A study of the mechanism of in vitro cytotoxicity of metal oxide nanoparticles using catfish primary hepatocytes and human HepG2 cells

Nanoparticles (NPs), including nanometal oxides, are being used in diverse applications such as medicine, clothing, cosmetics and food. In order to promote the safe development of nanotechnology, it is essential to assess the potential adverse health consequences associated with human exposure. The liver is a target site for NP toxicity, due to NP accumulation within it after ingestion, inhalation or absorption. The toxicity of nano-ZnO, TiO2, CuO and Co3O4 was investigated using a primary culture of channel catfish hepatocytes and human HepG2 cells as in vitro model systems for assessing the impact of metal oxide NPs on human and environmental health. Some mechanisms of nanotoxicity were determined by using phase contrast inverted microscopy, 3-(4,5-dimethylthiazol-2-yl)-2,5-diphenyltetrazolium bromide (MTT) assays, reactive oxygen species (ROS) assays, and flow cytometric assays. Nano-CuO and ZnO showed significant toxicity in both HepG2 cells and catfish primary hepatocytes. The results demonstrate that HepG2 cells are more sensitive than catfish primary hepatocytes to the toxicity of metal oxide NPs. The overall ranking of the toxicity of metal oxides to the test cells is as follows: TiO2 < Co3O4 < ZnO < CuO. The toxicity is due not only to ROS-induced cell death, but also to damages to cell and mitochondrial membranes.

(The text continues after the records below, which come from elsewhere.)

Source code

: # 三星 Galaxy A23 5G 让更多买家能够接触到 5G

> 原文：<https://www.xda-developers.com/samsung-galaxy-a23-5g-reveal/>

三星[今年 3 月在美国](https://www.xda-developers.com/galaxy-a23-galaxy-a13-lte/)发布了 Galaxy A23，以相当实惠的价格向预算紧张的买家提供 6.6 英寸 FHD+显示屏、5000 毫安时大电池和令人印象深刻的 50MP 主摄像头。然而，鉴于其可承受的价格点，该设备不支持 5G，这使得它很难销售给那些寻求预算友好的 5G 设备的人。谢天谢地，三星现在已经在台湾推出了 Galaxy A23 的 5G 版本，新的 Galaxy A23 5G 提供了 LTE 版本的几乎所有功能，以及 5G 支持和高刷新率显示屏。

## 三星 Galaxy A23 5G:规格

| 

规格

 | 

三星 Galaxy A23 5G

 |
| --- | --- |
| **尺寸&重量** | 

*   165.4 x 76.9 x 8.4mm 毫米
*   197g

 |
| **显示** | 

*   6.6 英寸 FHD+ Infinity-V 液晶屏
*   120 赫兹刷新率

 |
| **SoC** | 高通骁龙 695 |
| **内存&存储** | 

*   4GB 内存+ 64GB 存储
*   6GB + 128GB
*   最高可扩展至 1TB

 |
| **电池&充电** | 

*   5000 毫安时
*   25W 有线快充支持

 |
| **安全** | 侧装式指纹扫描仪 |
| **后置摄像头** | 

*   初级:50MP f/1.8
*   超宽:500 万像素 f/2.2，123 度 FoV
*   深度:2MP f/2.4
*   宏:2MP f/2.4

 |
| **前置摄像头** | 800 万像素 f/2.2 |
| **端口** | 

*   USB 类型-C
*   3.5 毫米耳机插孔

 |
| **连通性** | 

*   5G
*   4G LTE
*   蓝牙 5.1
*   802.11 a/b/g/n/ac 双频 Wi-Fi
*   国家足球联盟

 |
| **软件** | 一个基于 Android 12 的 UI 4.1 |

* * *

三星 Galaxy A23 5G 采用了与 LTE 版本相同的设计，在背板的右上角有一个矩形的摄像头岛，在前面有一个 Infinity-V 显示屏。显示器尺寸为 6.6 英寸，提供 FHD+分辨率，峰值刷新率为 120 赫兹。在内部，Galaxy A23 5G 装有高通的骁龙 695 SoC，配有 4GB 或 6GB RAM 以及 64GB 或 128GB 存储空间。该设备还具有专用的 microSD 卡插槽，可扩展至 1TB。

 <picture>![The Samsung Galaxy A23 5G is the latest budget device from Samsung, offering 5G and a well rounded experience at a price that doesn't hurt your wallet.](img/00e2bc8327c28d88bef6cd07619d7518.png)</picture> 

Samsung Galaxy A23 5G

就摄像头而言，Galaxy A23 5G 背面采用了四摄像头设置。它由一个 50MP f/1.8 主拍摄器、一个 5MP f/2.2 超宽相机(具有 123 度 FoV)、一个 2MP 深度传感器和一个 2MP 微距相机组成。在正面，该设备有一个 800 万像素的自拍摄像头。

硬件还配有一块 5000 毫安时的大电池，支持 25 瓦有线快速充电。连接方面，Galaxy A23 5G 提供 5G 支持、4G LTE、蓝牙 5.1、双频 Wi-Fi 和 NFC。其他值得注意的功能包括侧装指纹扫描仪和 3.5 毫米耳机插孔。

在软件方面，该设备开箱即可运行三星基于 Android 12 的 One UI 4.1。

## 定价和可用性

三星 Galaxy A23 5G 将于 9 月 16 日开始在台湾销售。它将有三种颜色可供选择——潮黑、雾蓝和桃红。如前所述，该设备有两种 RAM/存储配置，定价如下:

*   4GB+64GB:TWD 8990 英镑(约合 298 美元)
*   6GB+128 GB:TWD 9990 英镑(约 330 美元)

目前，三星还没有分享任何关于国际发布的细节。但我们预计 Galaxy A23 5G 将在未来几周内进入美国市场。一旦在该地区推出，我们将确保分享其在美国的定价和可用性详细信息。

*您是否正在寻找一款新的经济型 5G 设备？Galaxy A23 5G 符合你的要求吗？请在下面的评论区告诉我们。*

► We conducted a nanotoxicity study by using catfish primary hepatocytes and human HepG2 cells.
► It was studied by using phase contrast inverted microscopy and MTT/ROS/flow cytometric assays.
► HepG2 cells are more sensitive to the toxicity of metal oxide NPs.
► The overall ranking of the toxicity of metal oxides is as follows: TiO2 < Co3O4 < ZnO < CuO.
► The toxicity is caused by ROS-induced cell death and damages to cell and mitochondrial membranes.